Time to Freshen up your IoT Deployments

Aside from the benefits provided, IoT devices are easy targets for hackers. Want to know how easy? Recently a 12-year-old boy was able to hack thousands of devices in just minutes using commonly available hacking tools. Extending and deepening IIoT throughout an enterprise needn’t be synonymous with exposing and weakening that same enterprise if security has been accounted for. Initially, we can understand IIoT to be potentially analogous to an enterprise’s Achilles Heel. Except in just a few years, there will be billions of heels, each needing to be securely managed, use potentially multiple networks, pushing and pulling data to the far corners of the internet.

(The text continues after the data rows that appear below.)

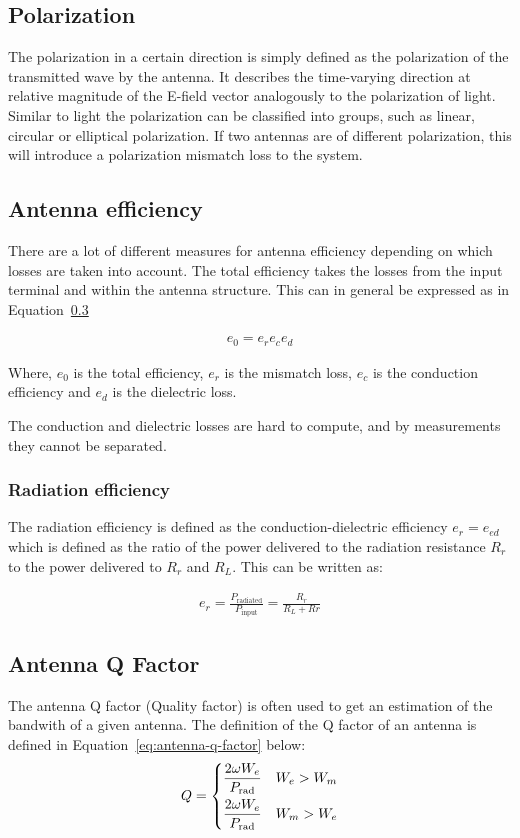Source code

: \subsection{Polarization}
The polarization in a certain direction is simply defined as the polarization of the transmitted wave by the antenna. It describes the time-varying direction at relative magnitude of the E-field vector analogously to the polarization of light. Similar to light the polarization can be classified into groups, such as linear, circular or elliptical polarization. If two antennas are of different polarization, this will introduce a polarization mismatch loss to the system. 

\subsection{Antenna efficiency}
There are a lot of different measures for antenna efficiency depending on which losses are taken into account. The total efficiency takes the losses from the input terminal and within the antenna structure. This can in general be expressed as in Equation~\ref{}

\begin{align}
  e_0 = e_r e_c e_d
\end{align}

Where, $e_0$ is the total efficiency, $e_r$ is the mismatch loss, $e_c$ is the conduction efficiency and $e_d$ is the dielectric loss. 

The conduction and dielectric losses are hard to compute, and by measurements they cannot be separated. 

\subsubsection{Radiation efficiency}
The radiation efficiency is defined as the conduction-dielectric efficiency $e_r = e_{ed}$ which is defined as the ratio of the power delivered to the radiation resistance $R_r$ to the power delivered to $R_r$ and $R_L$. This can be written as:


\begin{align}
  e_r = \frac{P_{\text{radiated}}}{P_{\text{input}}} = \frac{R_r}{R_L+Rr}
\end{align}

\subsection{Antenna Q Factor}
The antenna Q factor (Quality factor) is often used to get an estimation of the bandwith of a given antenna. The definition of the Q factor of an antenna is defined in Equation~\ref{eq:antenna-q-factor} below\cite{fundamentalMcLean}: 
\begin{align}
  \label{eq:antenna-q-factor}
      Q =
    \begin{dcases}
       \frac{2 \omega W_e}{P_{\text{rad}}} & W_e > W_m  \\
       \frac{2 \omega W_e}{P_{\text{rad}}} & W_m > W_e 
    \end{dcases}
\end{align}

Big challenges are Tough to Overcome Alone 

Security needn’t be a burden to carry alone. To overcome security challenges, Atos, a global leader in digital transformation, integrated technology based on the Lightweight Machine to Machine (LwM2M) standard into its IoT offerings. Atos’s Horus HSM now offers comprehensive device authentication and data encryption services.

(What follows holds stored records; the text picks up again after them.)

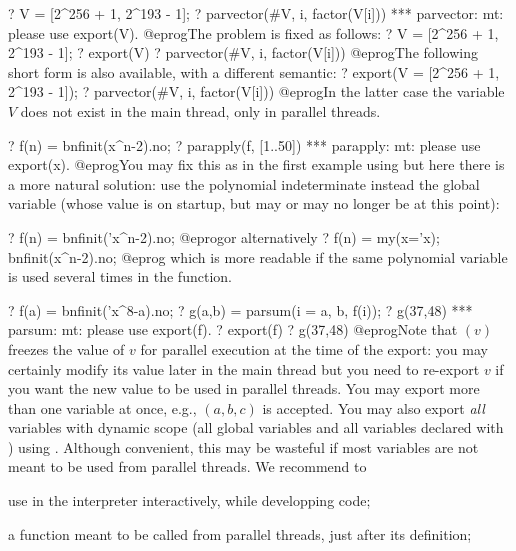 
\bprog
? V = [2^256 + 1, 2^193 - 1];
? parvector(#V, i, factor(V[i]))
  *** parvector: mt: please use export(V).
@eprog\noindent The problem is fixed as follows:
\bprog
? V = [2^256 + 1, 2^193 - 1];
? export(V)
? parvector(#V, i, factor(V[i]))
@eprog\noindent The following short form is also available, with a different
semantic:
\bprog
? export(V = [2^256 + 1, 2^193 - 1]);
? parvector(#V, i, factor(V[i]))
@eprog\noindent In the latter case the variable $V$ does not exist in the
main thread, only in parallel threads.


\bprog
? f(n) = bnfinit(x^n-2).no;
? parapply(f, [1..50])
  *** parapply: mt: please use export(x).
@eprog\noindent You may fix this as in the first example using 
but here there is a more natural solution: use the polynomial indeterminate
 instead the global variable  (whose value is  on
startup, but may or may no longer be  at this point):

\bprog
? f(n) = bnfinit('x^n-2).no;
@eprog\noindent or alternatively
\bprog
? f(n) = my(x='x); bnfinit(x^n-2).no;
@eprog
which is more readable if the same polynomial variable is used several times
in the function.


\bprog
? f(a) = bnfinit('x^8-a).no;
? g(a,b) = parsum(i = a, b, f(i));
? g(37,48)
  *** parsum: mt: please use export(f).
? export(f)
? g(37,48)
@eprog\noindent Note that $(v)$ freezes the value of $v$
for parallel execution at the time of the export: you may certainly modify
its value later in the main thread but you need to re-export $v$ if you want
the new value to be used in parallel threads. You may export more than one
variable at once, e.g., $(a,b,c)$ is accepted. You may also
export \emph{all} variables with dynamic scope (all global variables
and all variables declared with ) using .
Although convenient, this may be wasteful if most variables are not meant to
be used from parallel threads. We recommend to

\item use  in the  interpreter interactively, while
  developping code;

\item {} a function meant to be called from parallel
  threads, just after its definition;

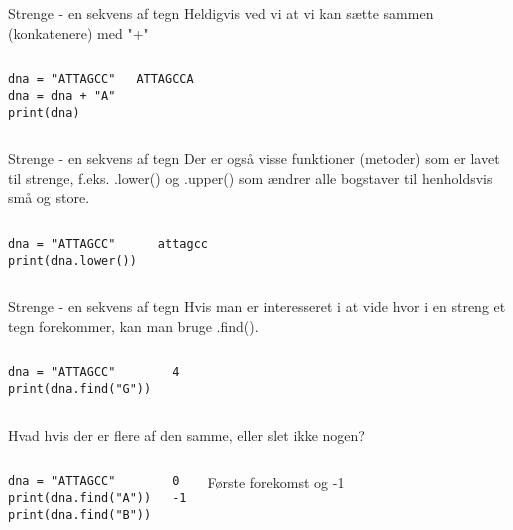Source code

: \documentclass[main.tex]{subfiles}
\begin{document}
\begin{frame}[fragile]{Strenge - en sekvens af tegn}
	Heldigvis ved vi at vi kan sætte sammen (konkatenere) med "+"
		\begin{columns}
		\begin{lstlisting}[style=python]
dna = "ATTAGCC"
dna = dna + "A"
print(dna)
		\end{lstlisting}
		
		\pause
		\begin{lstlisting}[style=python]
ATTAGCCA
		\end{lstlisting}
	\end{columns}
\end{frame}


\begin{frame}[fragile]{Strenge - en sekvens af tegn}
	Der er også visse funktioner (metoder) som er lavet til strenge, f.eks. .lower() og .upper() som ændrer alle bogstaver til henholdsvis små og store.
	\begin{columns}
		\column{0.4\textwidth}
		\begin{lstlisting}[style=python]
dna = "ATTAGCC"
print(dna.lower())
		\end{lstlisting}
		
		\pause
		\column{0.4\textwidth}
		\begin{lstlisting}[style=python]
attagcc
		\end{lstlisting}
	\end{columns}
\end{frame}

\begin{frame}[fragile]{Strenge - en sekvens af tegn}
	Hvis man er interesseret i at vide hvor i en streng et tegn forekommer, kan man bruge .find().
	\begin{columns}
		\begin{lstlisting}[style=python]
dna = "ATTAGCC"
print(dna.find("G"))
		\end{lstlisting}
		
		\pause
		\begin{lstlisting}[style=python]
4
		\end{lstlisting}
	\end{columns}
	\pause
	Hvad hvis der er flere af den samme, eller slet ikke nogen?
	\begin{columns}
		\column{0.4\textwidth}
		\begin{lstlisting}[style=python]
dna = "ATTAGCC"
print(dna.find("A"))
print(dna.find("B"))
		\end{lstlisting}
		
		\pause
		\column{0.4\textwidth}
		\begin{lstlisting}[style=python]
0
-1
		\end{lstlisting}
		Første forekomst og -1
	\end{columns}
\end{frame}
\end{document}

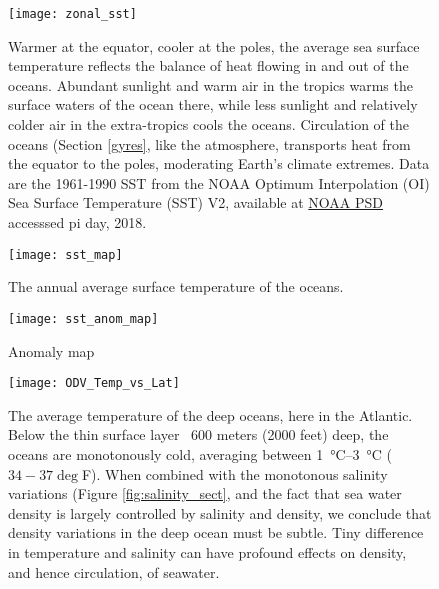 {\newpage
\begin{figure}[p]
\centering
  \texttt{[image: zonal\_sst]}%
\caption{Warmer at the equator, cooler at the poles, the average sea surface temperature reflects the balance of heat flowing in and out of the oceans. Abundant sunlight and warm air in the tropics warms the surface waters of the ocean there, while less sunlight and relatively colder air in the extra-tropics cools the oceans. Circulation of the oceans (Section \ref{gyres}, like the atmosphere, transports heat from the equator to the poles, moderating Earth's climate extremes. Data are the 1961-1990 SST from the NOAA Optimum Interpolation (OI) Sea Surface Temperature (SST) V2, available at \href{https://www.esrl.noaa.gov/psd/data/gridded/data.noaa.oisst.v2.html}{NOAA PSD} accesssed pi day, 2018.}
\label{fig:zonal_sst}
\end{figure}

\newpage
\begin{figure}[p]
\centering
  \texttt{[image: sst\_map]}%
\caption{The annual average surface temperature of the oceans.}
\label{fig:sst_map}
\end{figure}


\begin{figure}[p]
\centering
  \texttt{[image: sst\_anom\_map]}%
\caption{Anomaly map}
\label{fig:sst_anom_map}
\end{figure}



\newpage
\begin{figure}[p]
\centering
  \texttt{[image: ODV\_Temp\_vs\_Lat]}%
\caption{The average temperature of the deep oceans, here in the Atlantic. Below the thin surface layer ~600 meters (2000 feet) deep, the oceans are monotonously cold, averaging between \SIrange{1}{3}{\celsius} ($34-37 \deg$F). When combined with the monotonous salinity variations (Figure \ref{fig:salinity_sect}, and the fact that sea water density is largely controlled by salinity and density, we conclude that density variations in the deep ocean must be subtle. Tiny difference in temperature and salinity can have profound effects on density, and hence circulation, of seawater.}
\label{fig:ODV_Temp_vs_Lat}
\end{figure}

}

Indeed, “Horus HSM by Atos is suitable for all industrial sectors” as “it complies with the latest IoT security protocols such as LwM2M 1.1 OSCORE for machine-to-machine communications and device management in industrial IoT,” says David Leporini, IoT Security Director at Atos.

Interoperability is another parameter to take into consideration any IoT project as it is closely connected to security. IIoT requires devices to securely share-and-send data between systems into the cloud and back. Today, doing this securely is already a huge challenge for many organizations. However, the challenge will only grow as tomorrow’s IIoT environment becomes even more dynamic with organizations adding new networks and devices and finding new, as yet unimagined ways to leverage data.

“As the IIoT evolves, the need for standardization is becoming more critical, and partnership development to build trusted IIoT ecosystems is key to developing strong, sustainable IoT offerings,” says David Leporini, IoT Security Director at Atos.

Key to assuring secure interoperability in a world where tomorrow’s IIoT needs are unknown will be leveraging open standards like OSCORE LwM2M 1.1.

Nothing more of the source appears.